Alguns não tardaram a descrever esta série do canal norte-americano Lifetime (onde fracassou antes de passar para a Netflix e virar fenômeno global) como um drama corriqueiro para os fins de semana, do tipo habitualmente produzido por essa emissora especializada em docudramas e relatos romantizados, os quais depois vende a preço de banana para redes internacionais. Embora em parte tenham razão, a comparação não deveria ser insultuosa por si só. Na verdade, é raro encontrar uma série qualquer que não tenha esse quê de novelesco, de drama forçado. A diferença está em como é narrada e desenvolvida.
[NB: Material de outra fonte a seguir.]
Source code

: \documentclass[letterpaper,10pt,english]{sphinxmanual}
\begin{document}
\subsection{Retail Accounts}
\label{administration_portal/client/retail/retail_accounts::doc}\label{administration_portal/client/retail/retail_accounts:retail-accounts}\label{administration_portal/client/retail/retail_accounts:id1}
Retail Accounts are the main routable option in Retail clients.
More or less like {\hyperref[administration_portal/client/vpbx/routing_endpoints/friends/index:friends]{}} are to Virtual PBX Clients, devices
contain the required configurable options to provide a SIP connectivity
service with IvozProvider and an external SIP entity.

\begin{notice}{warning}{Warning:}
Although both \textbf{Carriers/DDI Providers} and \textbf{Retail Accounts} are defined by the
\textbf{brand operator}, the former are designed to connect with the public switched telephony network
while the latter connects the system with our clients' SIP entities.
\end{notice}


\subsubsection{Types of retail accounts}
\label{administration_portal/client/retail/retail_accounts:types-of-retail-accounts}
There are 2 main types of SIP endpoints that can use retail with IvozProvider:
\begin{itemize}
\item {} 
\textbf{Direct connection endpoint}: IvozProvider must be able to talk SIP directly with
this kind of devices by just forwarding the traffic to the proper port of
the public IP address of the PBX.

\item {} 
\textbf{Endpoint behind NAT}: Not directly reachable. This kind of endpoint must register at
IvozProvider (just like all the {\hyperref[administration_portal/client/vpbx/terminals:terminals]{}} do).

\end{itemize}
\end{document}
Você, criada por Greg Berlanti (onipresente produtor de quase 20 séries hoje sendo exibidas, entre as quais Riverdale, Blindspot, Sabrina, Supergirl e Titans), apresenta reviravoltas malucas que beiram a incredulidade, tramas exageradas e um ou outro personagem-clichê. Mas, ao contrário da maioria desses telefilmes, destila um senso de humor que o torna consciente de sua estrutura e dessa voz em off incômoda, mas brincalhona, que lembra Dexter. A série baseada no livro de Caroline Kepnes tem, além disso, uma fotografia bem cuidada e convida a refletir sobre temas necessários em 2019. Não só a atitude machista do protagonista (Penn Badgley, de Gossip Girl, Margin Call), refletida de forma quase óbvia no movimento #MeToo, mas também o uso rotineiro que fazemos das redes sociais e da nossa comunicação, que extrai a pitada de assediador que todos nós temos por dentro.

Porque Você é filha de seu tempo. Infelizmente, é fácil se identificar com a paquera via Whatsapp e com a prática de investigar o crush no Facebook e Instagram. Por sorte, o que a maioria de nós faz não passa disso. Por sorte, nossa vida tampouco rende uma série. Nem mesmo um capítulo de 20 minutos.

É o espectador que deve trabalhar em não justificar o personagem, em perceber que a relação que o protagonista busca não é romântica, nem normal. Algo que se torna mais simples à medida que a série avança e aproxima cada vez mais o personagem de um sociopata mais parecido com Dexter, inclusive em seu carisma, que de Cyrano de Bergerac. O que lhe deixa tempo para explorar temas tão reais como até onde levar o amor, como algumas relações podem ser nocivas (não só as de casal) e o papel de uma luta de classes que a aproxima perigosamente de Gossip Girl. Em meio a isso, é verdade, bastante loucura, sangue e mistérios cheios de intriga. No jargão difundido na atualidade, Você é uma série sobre tudo o que hoje em dia definimos como tóxico.